Authenticity

In his letter to the Galatians Paul refers to a process he calls “Christ being formed in you.” He makes it abundantly clear that this process somehow is reversed if we subject ourselves to external laws. The Israelites in the wilderness is parable of this same truth. There was a perishing, a death, before the new man could enter the Promised Land. It was the new man who perished in the wilderness, but out of the ashes the fully matured man arose. It is the same man, but not. He that crosses the river knows who he is and who is not. The wilderness or the law, if you like, has conditioned him well. In a sense he wouldn’t have known who he truly is without the wilderness experience. However, according to Paul Christ is impeded from being formed in you and me while in the wilderness. But, paradoxically, we cannot fully know who we are without that wilderness walk.

What does it mean then that Christ is being formed in us? First of all it denotes a shift in the consciousness from believing that outer laws is something we can obey to realizing that the law is written in our hearts. When we were born again from above the law became an integral part of our new makeup, so to speak. God does not follow a set of written rules in His dealings with human kind or the universe. He perpetually spontaneously expresses His self-for-others nature. Created in His likeness and as new creations indwelled by His Spirit that has become our nature as well. It effortlessly comes to fruition in the Promised Land.

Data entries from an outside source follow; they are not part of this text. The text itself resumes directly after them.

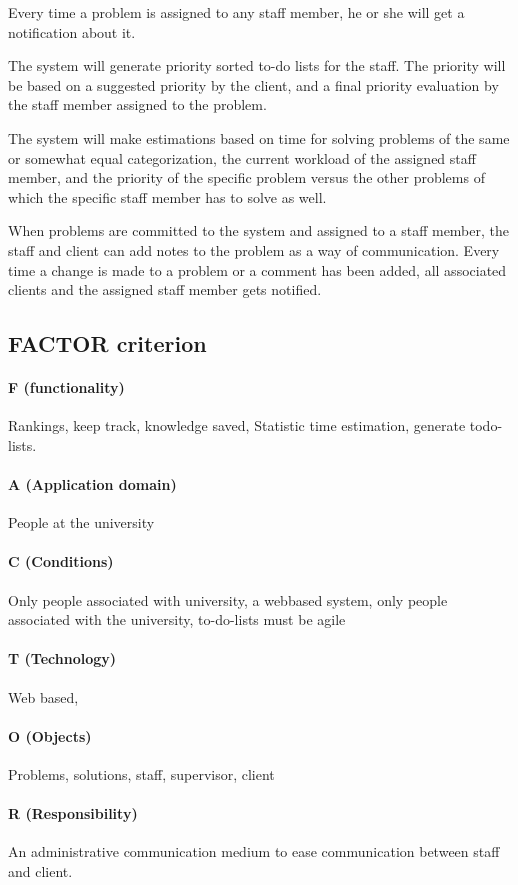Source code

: Every time a problem is assigned to any staff member, he or she will get a notification about it.

The system will generate priority sorted to-do lists for the staff. The priority will be based on a suggested priority by the client, and a final priority evaluation by the staff member assigned to the problem.

The system will make estimations based on time for solving problems of the same or somewhat equal categorization, the current workload of the assigned staff member, and the priority of the specific problem versus the other problems of which the specific staff member has to solve as well. 

When problems are committed to the system and assigned to a staff member, the staff and client can add notes to the problem as a way of communication. Every time a change is made to a problem or a comment has been added, all associated clients and the assigned staff member gets notified.

\subsection{FACTOR criterion}
\label{sec:factor}


\paragraph{F (functionality)} Rankings, keep track, knowledge saved, Statistic time estimation, generate todo-lists.

\paragraph{A (Application domain)} People at the university

\paragraph{C (Conditions)} Only people associated with university, a webbased system, only people associated with the university, to-do-lists must be agile

\paragraph{T (Technology)} Web based, 

\paragraph{O (Objects)} Problems, solutions, staff, supervisor, client

\paragraph{R (Responsibility)} An administrative communication medium to ease communication between staff and client.\\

Secondly, when we followed outer ordinances, rules and regulations those exact things we thought would lead to life we distressingly found had the opposite effect. The law killed us in the sense that under its influence we never was genuinely ourselves. We covered our shortcomings with fig leaves. We played a variety of roles to create an illusion of holiness. We erected protective fences in order not to be exposed as impostors on account of the simple fact that we couldn’t obey the law. In this wretched condition authenticity evaded us. Christ fully formed within in all its simplicity means that we finally are free to be ourselves trusting our new heart and fully knowing that we are forever embraced by God and further that we are a members of the Triune fellowship or union and thus included in the eternal conversation between Father, Son and Spirit.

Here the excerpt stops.